§ Input for this task:

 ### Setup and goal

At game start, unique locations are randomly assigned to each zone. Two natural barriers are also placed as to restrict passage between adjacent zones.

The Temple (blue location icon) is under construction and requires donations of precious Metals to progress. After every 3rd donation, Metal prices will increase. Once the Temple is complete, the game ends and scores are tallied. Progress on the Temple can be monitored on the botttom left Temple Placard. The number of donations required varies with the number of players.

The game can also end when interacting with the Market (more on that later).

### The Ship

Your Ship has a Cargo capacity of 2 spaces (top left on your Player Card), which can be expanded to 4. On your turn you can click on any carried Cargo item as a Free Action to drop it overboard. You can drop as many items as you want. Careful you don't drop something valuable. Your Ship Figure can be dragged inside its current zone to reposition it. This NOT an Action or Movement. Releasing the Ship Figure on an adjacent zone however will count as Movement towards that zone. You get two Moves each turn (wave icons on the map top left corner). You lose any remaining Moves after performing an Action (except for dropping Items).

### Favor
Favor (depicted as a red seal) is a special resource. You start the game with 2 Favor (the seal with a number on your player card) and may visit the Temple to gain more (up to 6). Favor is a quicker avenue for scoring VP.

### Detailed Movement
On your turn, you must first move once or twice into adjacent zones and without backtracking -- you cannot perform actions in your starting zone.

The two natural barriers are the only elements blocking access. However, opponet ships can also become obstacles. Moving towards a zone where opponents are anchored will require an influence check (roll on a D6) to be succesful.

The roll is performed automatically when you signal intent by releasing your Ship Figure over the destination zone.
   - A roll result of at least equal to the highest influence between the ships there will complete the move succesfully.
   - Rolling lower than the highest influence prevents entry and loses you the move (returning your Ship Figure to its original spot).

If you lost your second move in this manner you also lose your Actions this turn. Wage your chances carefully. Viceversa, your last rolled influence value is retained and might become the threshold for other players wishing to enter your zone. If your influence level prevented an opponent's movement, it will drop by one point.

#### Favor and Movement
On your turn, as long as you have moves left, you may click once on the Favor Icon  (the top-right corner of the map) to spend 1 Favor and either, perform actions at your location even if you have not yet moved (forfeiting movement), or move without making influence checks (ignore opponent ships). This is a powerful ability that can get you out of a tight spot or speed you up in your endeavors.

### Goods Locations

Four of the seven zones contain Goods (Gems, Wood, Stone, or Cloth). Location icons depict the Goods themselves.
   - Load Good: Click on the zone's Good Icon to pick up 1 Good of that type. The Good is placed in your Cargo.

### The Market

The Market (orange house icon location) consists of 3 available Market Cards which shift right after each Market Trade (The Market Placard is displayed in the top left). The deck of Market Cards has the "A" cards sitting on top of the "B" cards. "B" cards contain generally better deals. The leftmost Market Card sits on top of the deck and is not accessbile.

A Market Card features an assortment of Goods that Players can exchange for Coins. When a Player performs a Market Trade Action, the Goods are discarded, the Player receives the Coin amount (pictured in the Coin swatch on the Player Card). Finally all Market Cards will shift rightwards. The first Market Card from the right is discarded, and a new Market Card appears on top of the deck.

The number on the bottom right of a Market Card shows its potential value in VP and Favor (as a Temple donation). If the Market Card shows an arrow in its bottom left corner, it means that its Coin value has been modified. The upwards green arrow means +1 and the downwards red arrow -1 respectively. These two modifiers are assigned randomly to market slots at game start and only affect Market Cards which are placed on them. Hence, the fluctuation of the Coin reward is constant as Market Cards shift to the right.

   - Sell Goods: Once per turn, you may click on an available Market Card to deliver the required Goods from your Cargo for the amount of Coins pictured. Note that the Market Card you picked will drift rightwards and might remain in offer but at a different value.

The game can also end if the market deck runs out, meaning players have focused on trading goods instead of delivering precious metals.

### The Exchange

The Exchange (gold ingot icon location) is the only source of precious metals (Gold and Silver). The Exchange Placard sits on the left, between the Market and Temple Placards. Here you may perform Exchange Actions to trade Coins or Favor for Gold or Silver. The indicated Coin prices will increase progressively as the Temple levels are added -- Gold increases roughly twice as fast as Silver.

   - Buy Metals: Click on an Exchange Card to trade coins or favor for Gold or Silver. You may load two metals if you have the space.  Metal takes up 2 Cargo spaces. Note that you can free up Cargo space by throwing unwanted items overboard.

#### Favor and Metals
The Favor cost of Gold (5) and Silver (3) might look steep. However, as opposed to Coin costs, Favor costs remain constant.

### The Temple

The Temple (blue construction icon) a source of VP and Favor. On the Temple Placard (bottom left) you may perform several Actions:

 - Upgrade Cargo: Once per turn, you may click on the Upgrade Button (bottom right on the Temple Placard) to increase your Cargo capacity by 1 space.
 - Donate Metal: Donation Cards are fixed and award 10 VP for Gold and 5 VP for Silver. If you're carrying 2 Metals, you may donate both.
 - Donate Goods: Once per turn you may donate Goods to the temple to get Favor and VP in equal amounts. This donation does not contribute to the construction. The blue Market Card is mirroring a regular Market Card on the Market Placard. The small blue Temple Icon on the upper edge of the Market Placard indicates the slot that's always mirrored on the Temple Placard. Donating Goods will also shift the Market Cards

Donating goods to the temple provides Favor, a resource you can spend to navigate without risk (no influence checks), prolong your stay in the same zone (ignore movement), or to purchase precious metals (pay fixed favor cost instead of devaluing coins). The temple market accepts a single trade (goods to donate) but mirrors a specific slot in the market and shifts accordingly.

§ Aim of the exercise: Copy verbatim, from the listing above, each line from the one containing "The Temple (blue construction" down to the one containing "- Donate Metal: Donation", inclusive.

§ Result of the task:
The Temple (blue construction icon) a source of VP and Favor. On the Temple Placard (bottom left) you may perform several Actions:

 - Upgrade Cargo: Once per turn, you may click on the Upgrade Button (bottom right on the Temple Placard) to increase your Cargo capacity by 1 space.
 - Donate Metal: Donation Cards are fixed and award 10 VP for Gold and 5 VP for Silver. If you're carrying 2 Metals, you may donate both.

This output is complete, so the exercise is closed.